- Occupation: Anglican priest

= Christine Benoit =

Seychellois priest

Christine Benoit (born 13 August 1972) is the first woman in the Seychelles to be ordained as an Anglican priest.

==Early life==
Christine Benoit was born on 13 August 1972.

==Education==
She earned a Diploma in Business Studies and Accounting from Seychelles Polytechnic in 1993.

In 2002, she earned a Diploma in Theology and Diplomas in Ministry with distinction, from the College of the Transfiguration in Grahamstown, South Africa.

==Career==
From April 1993 to January 2000, she worked in the Internal Audit Division of the Seychelles' Ministry of Finance.

In 2004, Benoit became the first woman to be ordained as an Anglican deacon in the Diocese of Seychelles.

On 26 November 2006, Benoit became the first woman to be ordained as an Anglican priest in the Diocese of Seychelles, during a consecration service that took place at St.
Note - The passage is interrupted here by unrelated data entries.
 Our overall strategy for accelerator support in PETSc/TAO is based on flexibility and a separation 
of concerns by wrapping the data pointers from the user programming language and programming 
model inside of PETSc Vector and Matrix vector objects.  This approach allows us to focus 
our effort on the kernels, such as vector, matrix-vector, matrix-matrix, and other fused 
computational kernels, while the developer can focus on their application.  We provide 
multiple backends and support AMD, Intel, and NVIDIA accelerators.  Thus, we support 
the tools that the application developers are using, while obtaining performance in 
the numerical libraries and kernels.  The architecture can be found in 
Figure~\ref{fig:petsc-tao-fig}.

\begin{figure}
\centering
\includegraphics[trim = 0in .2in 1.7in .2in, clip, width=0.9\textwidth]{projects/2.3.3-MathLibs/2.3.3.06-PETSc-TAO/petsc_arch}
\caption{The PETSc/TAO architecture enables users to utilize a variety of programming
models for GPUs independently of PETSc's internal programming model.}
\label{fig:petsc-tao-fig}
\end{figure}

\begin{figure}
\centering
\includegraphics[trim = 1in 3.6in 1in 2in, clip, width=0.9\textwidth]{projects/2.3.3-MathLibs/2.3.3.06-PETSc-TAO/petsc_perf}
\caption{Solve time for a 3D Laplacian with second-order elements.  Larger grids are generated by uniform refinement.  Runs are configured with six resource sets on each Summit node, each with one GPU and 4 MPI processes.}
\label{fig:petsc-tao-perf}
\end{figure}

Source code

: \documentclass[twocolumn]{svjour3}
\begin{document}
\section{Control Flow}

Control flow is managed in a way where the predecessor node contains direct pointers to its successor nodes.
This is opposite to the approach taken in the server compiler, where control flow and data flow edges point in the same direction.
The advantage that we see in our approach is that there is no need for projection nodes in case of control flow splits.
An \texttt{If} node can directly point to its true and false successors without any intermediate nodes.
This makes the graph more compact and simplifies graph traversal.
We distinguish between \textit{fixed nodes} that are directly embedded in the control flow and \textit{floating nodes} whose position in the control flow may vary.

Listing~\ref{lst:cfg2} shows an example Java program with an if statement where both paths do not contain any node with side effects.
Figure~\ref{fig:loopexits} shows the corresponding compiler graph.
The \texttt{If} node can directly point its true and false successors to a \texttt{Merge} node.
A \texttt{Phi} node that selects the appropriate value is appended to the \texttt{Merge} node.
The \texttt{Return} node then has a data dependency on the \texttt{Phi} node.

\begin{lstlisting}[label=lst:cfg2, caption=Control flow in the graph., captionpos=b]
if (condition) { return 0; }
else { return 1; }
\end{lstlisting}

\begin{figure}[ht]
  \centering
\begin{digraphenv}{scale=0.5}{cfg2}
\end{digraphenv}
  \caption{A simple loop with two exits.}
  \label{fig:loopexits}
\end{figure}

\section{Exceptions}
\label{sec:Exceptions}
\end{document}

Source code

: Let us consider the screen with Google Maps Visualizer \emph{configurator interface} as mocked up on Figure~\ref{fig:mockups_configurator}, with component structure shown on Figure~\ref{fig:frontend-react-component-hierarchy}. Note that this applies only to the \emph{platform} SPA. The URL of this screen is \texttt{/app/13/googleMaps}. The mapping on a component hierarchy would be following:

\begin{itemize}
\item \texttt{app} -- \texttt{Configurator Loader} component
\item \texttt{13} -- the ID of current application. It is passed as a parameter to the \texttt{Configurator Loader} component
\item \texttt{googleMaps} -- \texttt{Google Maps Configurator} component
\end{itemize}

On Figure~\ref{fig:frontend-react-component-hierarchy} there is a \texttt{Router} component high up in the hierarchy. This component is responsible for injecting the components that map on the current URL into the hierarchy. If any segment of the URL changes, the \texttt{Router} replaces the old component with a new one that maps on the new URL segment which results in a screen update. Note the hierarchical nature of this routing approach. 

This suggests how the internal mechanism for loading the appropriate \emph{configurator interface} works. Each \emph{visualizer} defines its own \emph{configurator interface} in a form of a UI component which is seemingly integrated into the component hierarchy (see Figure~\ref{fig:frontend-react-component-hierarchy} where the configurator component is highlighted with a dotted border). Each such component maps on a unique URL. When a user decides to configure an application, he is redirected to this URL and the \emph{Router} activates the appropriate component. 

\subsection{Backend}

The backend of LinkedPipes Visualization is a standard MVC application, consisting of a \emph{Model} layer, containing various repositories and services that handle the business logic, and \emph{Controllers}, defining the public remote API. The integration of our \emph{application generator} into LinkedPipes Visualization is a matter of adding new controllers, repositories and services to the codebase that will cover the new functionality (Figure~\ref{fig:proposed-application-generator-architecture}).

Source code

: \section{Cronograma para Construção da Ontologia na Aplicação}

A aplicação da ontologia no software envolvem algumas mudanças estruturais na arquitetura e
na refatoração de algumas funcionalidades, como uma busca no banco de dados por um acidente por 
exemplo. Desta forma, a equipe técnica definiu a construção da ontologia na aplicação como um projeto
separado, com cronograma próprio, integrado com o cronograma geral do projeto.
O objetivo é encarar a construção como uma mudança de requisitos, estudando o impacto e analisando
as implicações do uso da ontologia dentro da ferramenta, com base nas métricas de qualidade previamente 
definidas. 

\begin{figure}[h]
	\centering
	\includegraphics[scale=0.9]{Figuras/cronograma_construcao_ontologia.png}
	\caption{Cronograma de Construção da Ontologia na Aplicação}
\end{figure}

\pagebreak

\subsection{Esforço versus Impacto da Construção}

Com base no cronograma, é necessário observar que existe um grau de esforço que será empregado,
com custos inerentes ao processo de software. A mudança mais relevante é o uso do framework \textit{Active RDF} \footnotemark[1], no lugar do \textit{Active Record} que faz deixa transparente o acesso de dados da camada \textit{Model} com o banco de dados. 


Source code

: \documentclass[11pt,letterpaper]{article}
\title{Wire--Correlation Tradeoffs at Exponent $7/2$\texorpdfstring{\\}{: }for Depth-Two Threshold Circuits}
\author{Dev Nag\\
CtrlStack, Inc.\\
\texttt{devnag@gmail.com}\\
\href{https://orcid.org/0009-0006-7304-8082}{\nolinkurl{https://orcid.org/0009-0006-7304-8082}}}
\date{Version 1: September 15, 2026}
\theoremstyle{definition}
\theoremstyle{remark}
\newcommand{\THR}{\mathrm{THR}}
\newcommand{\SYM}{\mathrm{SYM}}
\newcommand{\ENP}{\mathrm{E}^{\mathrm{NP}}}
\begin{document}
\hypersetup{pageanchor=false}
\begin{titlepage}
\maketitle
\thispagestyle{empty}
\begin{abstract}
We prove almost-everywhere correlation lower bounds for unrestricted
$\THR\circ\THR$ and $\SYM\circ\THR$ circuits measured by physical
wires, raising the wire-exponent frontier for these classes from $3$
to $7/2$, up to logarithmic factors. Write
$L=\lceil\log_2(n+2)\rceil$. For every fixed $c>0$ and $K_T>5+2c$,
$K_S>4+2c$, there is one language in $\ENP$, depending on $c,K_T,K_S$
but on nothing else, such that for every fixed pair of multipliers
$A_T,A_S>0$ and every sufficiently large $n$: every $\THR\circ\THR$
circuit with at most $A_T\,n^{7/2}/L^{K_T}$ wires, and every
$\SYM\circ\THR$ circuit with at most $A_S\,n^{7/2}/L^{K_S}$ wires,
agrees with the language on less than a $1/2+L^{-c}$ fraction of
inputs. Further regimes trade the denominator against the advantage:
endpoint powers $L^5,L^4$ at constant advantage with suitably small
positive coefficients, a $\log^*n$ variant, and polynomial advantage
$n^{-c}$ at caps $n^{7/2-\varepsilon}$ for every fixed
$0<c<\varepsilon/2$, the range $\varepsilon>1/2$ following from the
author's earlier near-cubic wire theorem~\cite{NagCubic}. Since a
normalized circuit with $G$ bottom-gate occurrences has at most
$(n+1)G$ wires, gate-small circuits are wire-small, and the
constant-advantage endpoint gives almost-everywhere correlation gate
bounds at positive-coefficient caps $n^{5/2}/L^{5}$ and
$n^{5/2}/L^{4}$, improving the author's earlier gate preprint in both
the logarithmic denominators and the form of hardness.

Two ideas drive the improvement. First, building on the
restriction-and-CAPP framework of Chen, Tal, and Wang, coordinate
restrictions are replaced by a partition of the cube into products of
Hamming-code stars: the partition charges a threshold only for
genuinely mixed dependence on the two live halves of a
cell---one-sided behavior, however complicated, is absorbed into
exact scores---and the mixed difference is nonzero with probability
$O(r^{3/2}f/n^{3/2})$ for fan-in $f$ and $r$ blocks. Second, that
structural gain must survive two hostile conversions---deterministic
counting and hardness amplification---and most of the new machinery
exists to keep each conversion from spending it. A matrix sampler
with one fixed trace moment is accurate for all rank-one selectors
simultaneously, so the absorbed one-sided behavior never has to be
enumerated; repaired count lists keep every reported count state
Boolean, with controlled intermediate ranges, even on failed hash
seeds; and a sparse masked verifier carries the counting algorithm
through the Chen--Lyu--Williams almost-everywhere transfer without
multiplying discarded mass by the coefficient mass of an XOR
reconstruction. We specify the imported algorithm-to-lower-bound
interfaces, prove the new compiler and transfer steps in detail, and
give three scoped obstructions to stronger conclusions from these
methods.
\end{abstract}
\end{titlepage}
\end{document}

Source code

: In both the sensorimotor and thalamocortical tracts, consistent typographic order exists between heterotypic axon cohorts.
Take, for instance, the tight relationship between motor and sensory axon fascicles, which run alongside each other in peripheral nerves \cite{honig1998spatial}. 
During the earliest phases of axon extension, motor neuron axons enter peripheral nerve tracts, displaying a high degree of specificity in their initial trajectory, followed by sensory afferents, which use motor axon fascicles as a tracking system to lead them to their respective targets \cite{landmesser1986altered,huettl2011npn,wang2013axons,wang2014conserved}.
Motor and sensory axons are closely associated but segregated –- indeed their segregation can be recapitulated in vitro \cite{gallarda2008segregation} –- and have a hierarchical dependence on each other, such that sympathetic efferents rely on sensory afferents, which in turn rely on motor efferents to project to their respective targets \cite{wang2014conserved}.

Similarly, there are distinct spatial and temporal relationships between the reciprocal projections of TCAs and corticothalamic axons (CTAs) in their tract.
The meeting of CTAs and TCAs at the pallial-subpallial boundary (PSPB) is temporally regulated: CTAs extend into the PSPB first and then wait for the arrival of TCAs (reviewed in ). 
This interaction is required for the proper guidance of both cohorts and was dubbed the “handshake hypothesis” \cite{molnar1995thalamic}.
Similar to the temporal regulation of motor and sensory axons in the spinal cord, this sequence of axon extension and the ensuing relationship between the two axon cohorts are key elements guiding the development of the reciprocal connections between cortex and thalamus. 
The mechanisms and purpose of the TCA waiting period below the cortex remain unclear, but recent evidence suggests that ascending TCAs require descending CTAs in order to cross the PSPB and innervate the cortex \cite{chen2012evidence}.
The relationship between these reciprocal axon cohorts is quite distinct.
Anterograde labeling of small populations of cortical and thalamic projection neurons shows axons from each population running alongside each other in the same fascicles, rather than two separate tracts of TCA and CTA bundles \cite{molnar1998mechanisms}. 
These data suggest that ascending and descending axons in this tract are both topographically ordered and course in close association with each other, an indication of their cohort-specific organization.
Paul's Cathedral in Victoria, Seychelles, in a service led by Bishop Santosh Marray.

In March 2017, she was named one of "14 inspiring women of Seychelles".

In July 2017, she was appointed a member of the National AIDS Council of Seychelles.

As of 2017, Benoit is the "only female Reverend in the Indian Ocean" and is based at Holy Saviour's Church at Anse Royale, Seychelles.